-- Your task --
Write the records out once more, exactly as they are given.

Collected data
+===+
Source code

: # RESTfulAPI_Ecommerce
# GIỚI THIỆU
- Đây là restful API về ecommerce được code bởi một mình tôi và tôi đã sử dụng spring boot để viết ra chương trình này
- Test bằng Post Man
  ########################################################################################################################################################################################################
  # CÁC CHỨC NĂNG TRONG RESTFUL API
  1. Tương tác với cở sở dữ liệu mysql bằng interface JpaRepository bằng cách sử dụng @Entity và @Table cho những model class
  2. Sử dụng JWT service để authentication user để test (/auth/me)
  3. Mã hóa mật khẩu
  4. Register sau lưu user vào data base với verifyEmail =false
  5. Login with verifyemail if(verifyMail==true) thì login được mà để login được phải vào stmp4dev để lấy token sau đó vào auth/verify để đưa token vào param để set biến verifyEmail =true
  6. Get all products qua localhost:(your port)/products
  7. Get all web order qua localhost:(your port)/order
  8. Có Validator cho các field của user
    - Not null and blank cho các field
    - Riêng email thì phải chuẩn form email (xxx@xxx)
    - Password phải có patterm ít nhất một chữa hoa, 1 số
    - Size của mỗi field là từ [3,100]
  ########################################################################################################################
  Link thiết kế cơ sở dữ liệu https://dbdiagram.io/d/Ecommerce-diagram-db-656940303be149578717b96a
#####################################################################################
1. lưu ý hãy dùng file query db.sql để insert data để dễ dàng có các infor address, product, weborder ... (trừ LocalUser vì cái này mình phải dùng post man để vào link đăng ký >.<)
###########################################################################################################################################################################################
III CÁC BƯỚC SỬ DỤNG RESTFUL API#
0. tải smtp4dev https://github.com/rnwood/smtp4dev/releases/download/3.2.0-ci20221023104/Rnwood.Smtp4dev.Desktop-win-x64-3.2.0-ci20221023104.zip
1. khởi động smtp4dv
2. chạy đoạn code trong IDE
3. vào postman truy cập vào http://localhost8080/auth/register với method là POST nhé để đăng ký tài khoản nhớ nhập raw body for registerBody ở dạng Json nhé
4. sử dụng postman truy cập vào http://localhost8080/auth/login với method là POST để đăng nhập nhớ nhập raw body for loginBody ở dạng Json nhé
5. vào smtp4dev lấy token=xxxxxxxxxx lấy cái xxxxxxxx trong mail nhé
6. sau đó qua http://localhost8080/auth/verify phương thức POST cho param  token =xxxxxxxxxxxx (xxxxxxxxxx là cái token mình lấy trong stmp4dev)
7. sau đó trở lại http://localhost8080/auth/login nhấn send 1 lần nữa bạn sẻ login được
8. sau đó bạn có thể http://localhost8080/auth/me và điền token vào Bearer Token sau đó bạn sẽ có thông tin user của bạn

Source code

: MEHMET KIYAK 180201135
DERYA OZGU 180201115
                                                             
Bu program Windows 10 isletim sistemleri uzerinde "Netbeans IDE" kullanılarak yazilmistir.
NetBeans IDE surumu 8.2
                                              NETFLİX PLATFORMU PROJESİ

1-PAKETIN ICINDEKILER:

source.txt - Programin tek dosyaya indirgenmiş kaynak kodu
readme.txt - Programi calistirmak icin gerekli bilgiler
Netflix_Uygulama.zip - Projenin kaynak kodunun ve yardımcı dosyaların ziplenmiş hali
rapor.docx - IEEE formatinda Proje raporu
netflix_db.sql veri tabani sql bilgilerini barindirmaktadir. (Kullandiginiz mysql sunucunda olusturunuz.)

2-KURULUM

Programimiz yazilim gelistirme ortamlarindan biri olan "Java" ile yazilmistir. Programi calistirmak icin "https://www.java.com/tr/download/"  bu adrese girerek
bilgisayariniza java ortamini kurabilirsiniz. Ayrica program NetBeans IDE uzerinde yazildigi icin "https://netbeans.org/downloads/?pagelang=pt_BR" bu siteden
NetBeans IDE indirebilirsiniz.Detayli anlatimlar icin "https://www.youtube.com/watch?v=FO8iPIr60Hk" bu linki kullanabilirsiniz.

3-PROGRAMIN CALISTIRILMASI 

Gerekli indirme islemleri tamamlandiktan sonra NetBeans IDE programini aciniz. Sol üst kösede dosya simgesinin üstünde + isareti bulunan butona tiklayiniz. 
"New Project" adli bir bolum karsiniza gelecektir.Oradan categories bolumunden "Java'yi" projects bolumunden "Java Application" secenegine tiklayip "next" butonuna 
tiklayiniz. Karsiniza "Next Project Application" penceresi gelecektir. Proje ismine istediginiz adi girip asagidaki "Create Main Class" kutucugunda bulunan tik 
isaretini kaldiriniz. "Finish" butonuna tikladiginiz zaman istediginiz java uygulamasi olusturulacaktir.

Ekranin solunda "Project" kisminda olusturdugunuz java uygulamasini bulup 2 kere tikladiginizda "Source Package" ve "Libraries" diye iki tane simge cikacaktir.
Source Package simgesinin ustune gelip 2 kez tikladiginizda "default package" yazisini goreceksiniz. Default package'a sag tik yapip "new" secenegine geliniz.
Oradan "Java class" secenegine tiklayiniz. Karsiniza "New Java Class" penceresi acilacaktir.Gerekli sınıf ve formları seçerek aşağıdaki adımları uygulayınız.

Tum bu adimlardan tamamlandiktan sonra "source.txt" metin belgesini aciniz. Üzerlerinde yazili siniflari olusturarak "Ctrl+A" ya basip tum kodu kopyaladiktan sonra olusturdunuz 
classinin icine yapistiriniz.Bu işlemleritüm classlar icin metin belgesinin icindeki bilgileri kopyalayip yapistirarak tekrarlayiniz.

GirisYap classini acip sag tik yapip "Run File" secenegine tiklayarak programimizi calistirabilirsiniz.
+===+
-- Written reply --
Source code

: # RESTfulAPI_Ecommerce
# GIỚI THIỆU
- Đây là restful API về ecommerce được code bởi một mình tôi và tôi đã sử dụng spring boot để viết ra chương trình này
- Test bằng Post Man
  ########################################################################################################################################################################################################
  # CÁC CHỨC NĂNG TRONG RESTFUL API
  1. Tương tác với cở sở dữ liệu mysql bằng interface JpaRepository bằng cách sử dụng @Entity và @Table cho những model class
  2. Sử dụng JWT service để authentication user để test (/auth/me)
  3. Mã hóa mật khẩu
  4. Register sau lưu user vào data base với verifyEmail =false
  5. Login with verifyemail if(verifyMail==true) thì login được mà để login được phải vào stmp4dev để lấy token sau đó vào auth/verify để đưa token vào param để set biến verifyEmail =true
  6. Get all products qua localhost:(your port)/products
  7. Get all web order qua localhost:(your port)/order
  8. Có Validator cho các field của user
    - Not null and blank cho các field
    - Riêng email thì phải chuẩn form email (xxx@xxx)
    - Password phải có patterm ít nhất một chữa hoa, 1 số
    - Size của mỗi field là từ [3,100]
  ########################################################################################################################
  Link thiết kế cơ sở dữ liệu https://dbdiagram.io/d/Ecommerce-diagram-db-656940303be149578717b96a
#####################################################################################
1. lưu ý hãy dùng file query db.sql để insert data để dễ dàng có các infor address, product, weborder ... (trừ LocalUser vì cái này mình phải dùng post man để vào link đăng ký >.<)
###########################################################################################################################################################################################
III CÁC BƯỚC SỬ DỤNG RESTFUL API#
0. tải smtp4dev https://github.com/rnwood/smtp4dev/releases/download/3.2.0-ci20221023104/Rnwood.Smtp4dev.Desktop-win-x64-3.2.0-ci20221023104.zip
1. khởi động smtp4dv
2. chạy đoạn code trong IDE
3. vào postman truy cập vào http://localhost8080/auth/register với method là POST nhé để đăng ký tài khoản nhớ nhập raw body for registerBody ở dạng Json nhé
4. sử dụng postman truy cập vào http://localhost8080/auth/login với method là POST để đăng nhập nhớ nhập raw body for loginBody ở dạng Json nhé
5. vào smtp4dev lấy token=xxxxxxxxxx lấy cái xxxxxxxx trong mail nhé
6. sau đó qua http://localhost8080/auth/verify phương thức POST cho param  token =xxxxxxxxxxxx (xxxxxxxxxx là cái token mình lấy trong stmp4dev)
7. sau đó trở lại http://localhost8080/auth/login nhấn send 1 lần nữa bạn sẻ login được
8. sau đó bạn có thể http://localhost8080/auth/me và điền token vào Bearer Token sau đó bạn sẽ có thông tin user của bạn

Source code

: MEHMET KIYAK 180201135
DERYA OZGU 180201115
                                                             
Bu program Windows 10 isletim sistemleri uzerinde "Netbeans IDE" kullanılarak yazilmistir.
NetBeans IDE surumu 8.2
                                              NETFLİX PLATFORMU PROJESİ

1-PAKETIN ICINDEKILER:

source.txt - Programin tek dosyaya indirgenmiş kaynak kodu
readme.txt - Programi calistirmak icin gerekli bilgiler
Netflix_Uygulama.zip - Projenin kaynak kodunun ve yardımcı dosyaların ziplenmiş hali
rapor.docx - IEEE formatinda Proje raporu
netflix_db.sql veri tabani sql bilgilerini barindirmaktadir. (Kullandiginiz mysql sunucunda olusturunuz.)

2-KURULUM

Programimiz yazilim gelistirme ortamlarindan biri olan "Java" ile yazilmistir. Programi calistirmak icin "https://www.java.com/tr/download/"  bu adrese girerek
bilgisayariniza java ortamini kurabilirsiniz. Ayrica program NetBeans IDE uzerinde yazildigi icin "https://netbeans.org/downloads/?pagelang=pt_BR" bu siteden
NetBeans IDE indirebilirsiniz.Detayli anlatimlar icin "https://www.youtube.com/watch?v=FO8iPIr60Hk" bu linki kullanabilirsiniz.

3-PROGRAMIN CALISTIRILMASI 

Gerekli indirme islemleri tamamlandiktan sonra NetBeans IDE programini aciniz. Sol üst kösede dosya simgesinin üstünde + isareti bulunan butona tiklayiniz. 
"New Project" adli bir bolum karsiniza gelecektir.Oradan categories bolumunden "Java'yi" projects bolumunden "Java Application" secenegine tiklayip "next" butonuna 
tiklayiniz. Karsiniza "Next Project Application" penceresi gelecektir. Proje ismine istediginiz adi girip asagidaki "Create Main Class" kutucugunda bulunan tik 
isaretini kaldiriniz. "Finish" butonuna tikladiginiz zaman istediginiz java uygulamasi olusturulacaktir.

Ekranin solunda "Project" kisminda olusturdugunuz java uygulamasini bulup 2 kere tikladiginizda "Source Package" ve "Libraries" diye iki tane simge cikacaktir.
Source Package simgesinin ustune gelip 2 kez tikladiginizda "default package" yazisini goreceksiniz. Default package'a sag tik yapip "new" secenegine geliniz.
Oradan "Java class" secenegine tiklayiniz. Karsiniza "New Java Class" penceresi acilacaktir.Gerekli sınıf ve formları seçerek aşağıdaki adımları uygulayınız.

Tum bu adimlardan tamamlandiktan sonra "source.txt" metin belgesini aciniz. Üzerlerinde yazili siniflari olusturarak "Ctrl+A" ya basip tum kodu kopyaladiktan sonra olusturdunuz 
classinin icine yapistiriniz.Bu işlemleritüm classlar icin metin belgesinin icindeki bilgileri kopyalayip yapistirarak tekrarlayiniz.

GirisYap classini acip sag tik yapip "Run File" secenegine tiklayarak programimizi calistirabilirsiniz.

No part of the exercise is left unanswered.